Seniors targeted by scammers
Fed up with receiving unwanted phone calls from telemarketers, Grass Valley resident Helen Walker, 77, agreed over the phone to pay almost $400 to stop them.
She gave the telemarketer from the National Privacy Association her checking account number, and since then, three other companies have taken money from her account without her permission.
According to Seniors Against Investment Fraud, a program run by the California Department of Corporations, the state has the biggest senior population in the country at 8.5 million people, and 250,000 of them get scammed every year.
Walker only had to make one mistake to create a giant problem for herself, and if her daughter, Debbie Fisher, 53, hadn’t been keeping track of her finances, the withdrawals would have gone unnoticed.
Fisher called the National Privacy Association to ask for the money back, sensing it was a ruse.
“I told them they were stealing from my mother,” she said. “They told me (the service) would protect her from phone scams. I said ‘what’s going to protect her from you.'”
In fact, anyone is entitled to not be bothered by telemarketers by joining the National Do Not Call List for free.
“The illegal telemarketers are always ahead of everyone,” Robyn Goodman, the director of SAIF, said. “They work off the trend that is going on.”
Fisher was able to fill out a form to recall illegal withdrawals at her bank and got her mother’s money back.
In October 2003, a representative from a company named American Seniors Coalition called Walker and offered her another protection from scams.

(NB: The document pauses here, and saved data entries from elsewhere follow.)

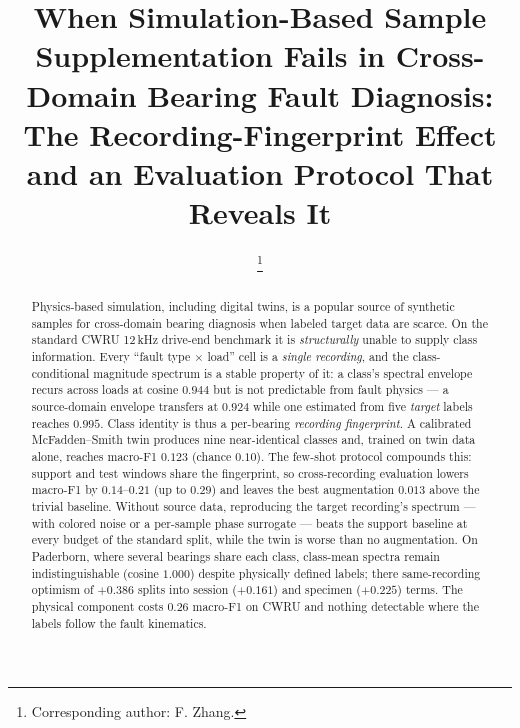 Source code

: \documentclass[journal]{IEEEtran}
\begin{document}
\title{When Simulation-Based Sample Supplementation Fails in Cross-Domain Bearing
Fault Diagnosis: The Recording-Fingerprint Effect and an Evaluation Protocol
That Reveals It}

\author{%
\and
{}
%
\thanks{Corresponding author: F. Zhang.}%
}

\maketitle

\begin{abstract}
Physics-based simulation, including digital twins, is a
popular source of synthetic samples for cross-domain bearing
diagnosis when labeled target data are scarce. On the standard CWRU 12\,kHz
drive-end benchmark it is \emph{structurally} unable to supply
class information. Every ``fault type $\times$ load'' cell is a \emph{single
recording}, and the class-conditional magnitude spectrum is a stable property
of it: a class's spectral envelope recurs across loads at cosine
$0.944$ but is not predictable from fault physics --- a source-domain
envelope transfers at $0.924$ while one estimated from five
\emph{target} labels reaches $0.995$. Class identity is thus a
per-bearing \emph{recording fingerprint}. A calibrated McFadden--Smith twin
produces nine near-identical
classes and, trained on twin data alone, reaches macro-F1 $0.123$ (chance
$0.10$). The few-shot protocol compounds this:
support and test windows share the fingerprint, so cross-recording evaluation
lowers macro-F1 by $0.14$--$0.21$ (up to $0.29$) and leaves the best augmentation
$0.013$ above the trivial baseline. Without source data, reproducing the
target recording's spectrum --- with colored noise or a per-sample phase
surrogate --- beats the support baseline at every budget of the standard split,
while the twin is worse than no augmentation. On Paderborn, where several bearings share each class, class-mean
spectra remain indistinguishable (cosine $1.000$) despite physically defined
labels; there same-recording optimism of $+0.386$ splits
into session ($+0.161$) and specimen ($+0.225$) terms. The physical component
costs $0.26$ macro-F1 on CWRU and nothing detectable where the labels follow the
fault kinematics.
\end{abstract}
\end{document}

This time, Walker said no right away and ended the conversation.
That did not stop the group from taking $149 from her account anyway.
Several months later, last January, Walker was called by her bank and told a check she had written was about to bounce because of an earlier $299 charge by a company called National Benefits Group.
At that time, Walker said she was getting many telemarketing calls and does not remember getting a call from that group. She said she told everybody who called her the same thing.
“With instructions (from Fisher), I tell them I can’t do anything because my daughter takes care of my checking account,” she said.
Fisher called the company and they refunded her money, but on the same day another company, IMG Inc., took $199 out of the account. Fisher once again got the money returned by filling out a form at her bank, and changed her mother’s account
“I wonder about all these people that don’t have a Debbie in their home,’ Walker said. “I don’t know what I would do without her.”
“If we weren’t watching what was happening in the account, we wouldn’t know, and the money would be gone,” Fisher added.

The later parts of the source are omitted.